#### [DATA EXTRACT]
+ + + +

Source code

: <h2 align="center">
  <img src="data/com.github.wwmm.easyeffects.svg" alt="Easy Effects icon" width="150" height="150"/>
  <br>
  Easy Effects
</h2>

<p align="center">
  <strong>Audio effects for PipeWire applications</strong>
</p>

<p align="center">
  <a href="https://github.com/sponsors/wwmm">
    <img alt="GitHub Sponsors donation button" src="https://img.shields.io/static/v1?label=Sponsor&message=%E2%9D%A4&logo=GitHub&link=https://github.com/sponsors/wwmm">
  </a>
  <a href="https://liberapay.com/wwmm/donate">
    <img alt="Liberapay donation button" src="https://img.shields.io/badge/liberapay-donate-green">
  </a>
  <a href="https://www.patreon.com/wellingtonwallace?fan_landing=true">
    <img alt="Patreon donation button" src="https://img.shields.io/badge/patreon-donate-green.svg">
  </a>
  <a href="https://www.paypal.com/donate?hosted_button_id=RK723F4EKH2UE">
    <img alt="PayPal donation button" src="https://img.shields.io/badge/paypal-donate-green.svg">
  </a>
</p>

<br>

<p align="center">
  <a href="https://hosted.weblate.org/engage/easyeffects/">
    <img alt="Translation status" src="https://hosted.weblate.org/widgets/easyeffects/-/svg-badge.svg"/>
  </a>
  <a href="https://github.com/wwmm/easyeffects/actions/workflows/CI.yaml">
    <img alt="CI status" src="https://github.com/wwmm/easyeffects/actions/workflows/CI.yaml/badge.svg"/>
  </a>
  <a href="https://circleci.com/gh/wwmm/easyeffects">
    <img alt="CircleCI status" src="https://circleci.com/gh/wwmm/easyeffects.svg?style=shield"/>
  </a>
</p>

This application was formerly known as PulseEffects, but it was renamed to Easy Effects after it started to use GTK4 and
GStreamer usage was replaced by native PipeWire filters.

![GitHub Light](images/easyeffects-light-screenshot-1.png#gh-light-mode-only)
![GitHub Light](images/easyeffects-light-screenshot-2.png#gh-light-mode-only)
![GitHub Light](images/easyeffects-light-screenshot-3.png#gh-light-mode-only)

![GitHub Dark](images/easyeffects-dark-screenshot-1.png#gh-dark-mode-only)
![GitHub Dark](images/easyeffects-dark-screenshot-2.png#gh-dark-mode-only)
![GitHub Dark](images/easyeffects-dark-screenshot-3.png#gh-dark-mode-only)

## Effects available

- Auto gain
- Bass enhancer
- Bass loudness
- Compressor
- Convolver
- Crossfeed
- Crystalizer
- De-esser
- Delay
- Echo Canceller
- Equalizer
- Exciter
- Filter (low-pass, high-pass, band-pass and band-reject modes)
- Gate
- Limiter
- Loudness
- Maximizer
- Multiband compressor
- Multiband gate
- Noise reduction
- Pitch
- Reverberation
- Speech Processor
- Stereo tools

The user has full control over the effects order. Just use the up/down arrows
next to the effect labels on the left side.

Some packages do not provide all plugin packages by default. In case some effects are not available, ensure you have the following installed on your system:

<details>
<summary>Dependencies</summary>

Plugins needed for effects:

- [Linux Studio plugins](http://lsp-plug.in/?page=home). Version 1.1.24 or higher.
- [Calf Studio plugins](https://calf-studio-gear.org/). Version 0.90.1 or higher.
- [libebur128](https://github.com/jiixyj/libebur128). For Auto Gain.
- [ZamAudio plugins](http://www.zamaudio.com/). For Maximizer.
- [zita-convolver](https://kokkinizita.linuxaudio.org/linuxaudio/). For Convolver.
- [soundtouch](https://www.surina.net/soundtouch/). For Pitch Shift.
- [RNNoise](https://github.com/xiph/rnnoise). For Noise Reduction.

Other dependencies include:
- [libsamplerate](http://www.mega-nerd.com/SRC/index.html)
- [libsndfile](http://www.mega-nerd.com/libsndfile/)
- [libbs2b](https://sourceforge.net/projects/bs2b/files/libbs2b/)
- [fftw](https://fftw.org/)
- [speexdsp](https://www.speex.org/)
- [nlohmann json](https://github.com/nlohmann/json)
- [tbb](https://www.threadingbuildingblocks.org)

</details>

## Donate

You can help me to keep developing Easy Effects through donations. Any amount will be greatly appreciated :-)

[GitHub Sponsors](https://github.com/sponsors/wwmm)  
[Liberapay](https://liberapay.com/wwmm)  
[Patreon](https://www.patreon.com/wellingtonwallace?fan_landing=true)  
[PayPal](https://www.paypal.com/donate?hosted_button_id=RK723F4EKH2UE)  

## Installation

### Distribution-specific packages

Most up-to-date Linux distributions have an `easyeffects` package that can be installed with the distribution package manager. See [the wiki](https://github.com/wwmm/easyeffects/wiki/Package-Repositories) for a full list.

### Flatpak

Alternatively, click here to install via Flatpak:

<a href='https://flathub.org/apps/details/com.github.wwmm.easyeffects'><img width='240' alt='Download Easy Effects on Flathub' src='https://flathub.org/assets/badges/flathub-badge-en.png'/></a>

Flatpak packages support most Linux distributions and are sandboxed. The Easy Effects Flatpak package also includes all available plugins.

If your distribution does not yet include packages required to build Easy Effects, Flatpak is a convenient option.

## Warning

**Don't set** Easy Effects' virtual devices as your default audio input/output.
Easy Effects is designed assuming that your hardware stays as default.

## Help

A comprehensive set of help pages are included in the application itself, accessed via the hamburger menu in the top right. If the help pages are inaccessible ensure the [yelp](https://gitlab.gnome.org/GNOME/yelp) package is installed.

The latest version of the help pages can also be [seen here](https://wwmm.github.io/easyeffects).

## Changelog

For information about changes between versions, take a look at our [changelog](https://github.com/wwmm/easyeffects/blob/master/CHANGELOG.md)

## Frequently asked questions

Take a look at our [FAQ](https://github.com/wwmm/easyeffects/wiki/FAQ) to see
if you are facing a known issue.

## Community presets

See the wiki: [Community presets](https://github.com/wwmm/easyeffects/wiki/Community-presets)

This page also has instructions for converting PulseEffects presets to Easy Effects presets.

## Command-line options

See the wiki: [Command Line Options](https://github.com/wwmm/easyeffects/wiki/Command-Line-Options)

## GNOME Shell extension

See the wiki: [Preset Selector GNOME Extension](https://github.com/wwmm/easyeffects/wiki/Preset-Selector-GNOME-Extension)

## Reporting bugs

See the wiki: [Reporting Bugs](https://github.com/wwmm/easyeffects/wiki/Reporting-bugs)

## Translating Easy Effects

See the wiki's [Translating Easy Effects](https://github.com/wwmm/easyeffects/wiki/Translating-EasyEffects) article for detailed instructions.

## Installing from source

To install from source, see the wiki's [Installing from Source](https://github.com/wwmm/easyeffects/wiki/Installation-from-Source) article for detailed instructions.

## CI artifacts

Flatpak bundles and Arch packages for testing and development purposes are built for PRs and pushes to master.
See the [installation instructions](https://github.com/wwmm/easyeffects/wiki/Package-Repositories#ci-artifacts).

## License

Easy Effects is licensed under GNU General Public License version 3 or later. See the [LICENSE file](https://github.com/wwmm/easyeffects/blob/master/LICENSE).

+ + + +

#### [TASK DESCRIPTION]
This exercise asks for every line of the records to be repeated exactly.

#### [ANSWER SECTION]
Source code

: <h2 align="center">
  <img src="data/com.github.wwmm.easyeffects.svg" alt="Easy Effects icon" width="150" height="150"/>
  <br>
  Easy Effects
</h2>

<p align="center">
  <strong>Audio effects for PipeWire applications</strong>
</p>

<p align="center">
  <a href="https://github.com/sponsors/wwmm">
    <img alt="GitHub Sponsors donation button" src="https://img.shields.io/static/v1?label=Sponsor&message=%E2%9D%A4&logo=GitHub&link=https://github.com/sponsors/wwmm">
  </a>
  <a href="https://liberapay.com/wwmm/donate">
    <img alt="Liberapay donation button" src="https://img.shields.io/badge/liberapay-donate-green">
  </a>
  <a href="https://www.patreon.com/wellingtonwallace?fan_landing=true">
    <img alt="Patreon donation button" src="https://img.shields.io/badge/patreon-donate-green.svg">
  </a>
  <a href="https://www.paypal.com/donate?hosted_button_id=RK723F4EKH2UE">
    <img alt="PayPal donation button" src="https://img.shields.io/badge/paypal-donate-green.svg">
  </a>
</p>

<br>

<p align="center">
  <a href="https://hosted.weblate.org/engage/easyeffects/">
    <img alt="Translation status" src="https://hosted.weblate.org/widgets/easyeffects/-/svg-badge.svg"/>
  </a>
  <a href="https://github.com/wwmm/easyeffects/actions/workflows/CI.yaml">
    <img alt="CI status" src="https://github.com/wwmm/easyeffects/actions/workflows/CI.yaml/badge.svg"/>
  </a>
  <a href="https://circleci.com/gh/wwmm/easyeffects">
    <img alt="CircleCI status" src="https://circleci.com/gh/wwmm/easyeffects.svg?style=shield"/>
  </a>
</p>

This application was formerly known as PulseEffects, but it was renamed to Easy Effects after it started to use GTK4 and
GStreamer usage was replaced by native PipeWire filters.

![GitHub Light](images/easyeffects-light-screenshot-1.png#gh-light-mode-only)
![GitHub Light](images/easyeffects-light-screenshot-2.png#gh-light-mode-only)
![GitHub Light](images/easyeffects-light-screenshot-3.png#gh-light-mode-only)

![GitHub Dark](images/easyeffects-dark-screenshot-1.png#gh-dark-mode-only)
![GitHub Dark](images/easyeffects-dark-screenshot-2.png#gh-dark-mode-only)
![GitHub Dark](images/easyeffects-dark-screenshot-3.png#gh-dark-mode-only)

## Effects available

- Auto gain
- Bass enhancer
- Bass loudness
- Compressor
- Convolver
- Crossfeed
- Crystalizer
- De-esser
- Delay
- Echo Canceller
- Equalizer
- Exciter
- Filter (low-pass, high-pass, band-pass and band-reject modes)
- Gate
- Limiter
- Loudness
- Maximizer
- Multiband compressor
- Multiband gate
- Noise reduction
- Pitch
- Reverberation
- Speech Processor
- Stereo tools

The user has full control over the effects order. Just use the up/down arrows
next to the effect labels on the left side.

Some packages do not provide all plugin packages by default. In case some effects are not available, ensure you have the following installed on your system:

<details>
<summary>Dependencies</summary>

Plugins needed for effects:

- [Linux Studio plugins](http://lsp-plug.in/?page=home). Version 1.1.24 or higher.
- [Calf Studio plugins](https://calf-studio-gear.org/). Version 0.90.1 or higher.
- [libebur128](https://github.com/jiixyj/libebur128). For Auto Gain.
- [ZamAudio plugins](http://www.zamaudio.com/). For Maximizer.
- [zita-convolver](https://kokkinizita.linuxaudio.org/linuxaudio/). For Convolver.
- [soundtouch](https://www.surina.net/soundtouch/). For Pitch Shift.
- [RNNoise](https://github.com/xiph/rnnoise). For Noise Reduction.

Other dependencies include:
- [libsamplerate](http://www.mega-nerd.com/SRC/index.html)
- [libsndfile](http://www.mega-nerd.com/libsndfile/)
- [libbs2b](https://sourceforge.net/projects/bs2b/files/libbs2b/)
- [fftw](https://fftw.org/)
- [speexdsp](https://www.speex.org/)
- [nlohmann json](https://github.com/nlohmann/json)
- [tbb](https://www.threadingbuildingblocks.org)

</details>

## Donate

You can help me to keep developing Easy Effects through donations. Any amount will be greatly appreciated :-)

[GitHub Sponsors](https://github.com/sponsors/wwmm)  
[Liberapay](https://liberapay.com/wwmm)  
[Patreon](https://www.patreon.com/wellingtonwallace?fan_landing=true)  
[PayPal](https://www.paypal.com/donate?hosted_button_id=RK723F4EKH2UE)  

## Installation

### Distribution-specific packages

Most up-to-date Linux distributions have an `easyeffects` package that can be installed with the distribution package manager. See [the wiki](https://github.com/wwmm/easyeffects/wiki/Package-Repositories) for a full list.

### Flatpak

Alternatively, click here to install via Flatpak:

<a href='https://flathub.org/apps/details/com.github.wwmm.easyeffects'><img width='240' alt='Download Easy Effects on Flathub' src='https://flathub.org/assets/badges/flathub-badge-en.png'/></a>

Flatpak packages support most Linux distributions and are sandboxed. The Easy Effects Flatpak package also includes all available plugins.

If your distribution does not yet include packages required to build Easy Effects, Flatpak is a convenient option.

## Warning

**Don't set** Easy Effects' virtual devices as your default audio input/output.
Easy Effects is designed assuming that your hardware stays as default.

## Help

A comprehensive set of help pages are included in the application itself, accessed via the hamburger menu in the top right. If the help pages are inaccessible ensure the [yelp](https://gitlab.gnome.org/GNOME/yelp) package is installed.

The latest version of the help pages can also be [seen here](https://wwmm.github.io/easyeffects).

## Changelog

For information about changes between versions, take a look at our [changelog](https://github.com/wwmm/easyeffects/blob/master/CHANGELOG.md)

## Frequently asked questions

Take a look at our [FAQ](https://github.com/wwmm/easyeffects/wiki/FAQ) to see
if you are facing a known issue.

## Community presets

See the wiki: [Community presets](https://github.com/wwmm/easyeffects/wiki/Community-presets)

This page also has instructions for converting PulseEffects presets to Easy Effects presets.

## Command-line options

See the wiki: [Command Line Options](https://github.com/wwmm/easyeffects/wiki/Command-Line-Options)

## GNOME Shell extension

See the wiki: [Preset Selector GNOME Extension](https://github.com/wwmm/easyeffects/wiki/Preset-Selector-GNOME-Extension)

## Reporting bugs

See the wiki: [Reporting Bugs](https://github.com/wwmm/easyeffects/wiki/Reporting-bugs)

## Translating Easy Effects

See the wiki's [Translating Easy Effects](https://github.com/wwmm/easyeffects/wiki/Translating-EasyEffects) article for detailed instructions.

## Installing from source

To install from source, see the wiki's [Installing from Source](https://github.com/wwmm/easyeffects/wiki/Installation-from-Source) article for detailed instructions.

## CI artifacts

Flatpak bundles and Arch packages for testing and development purposes are built for PRs and pushes to master.
See the [installation instructions](https://github.com/wwmm/easyeffects/wiki/Package-Repositories#ci-artifacts).

## License

Easy Effects is licensed under GNU General Public License version 3 or later. See the [LICENSE file](https://github.com/wwmm/easyeffects/blob/master/LICENSE).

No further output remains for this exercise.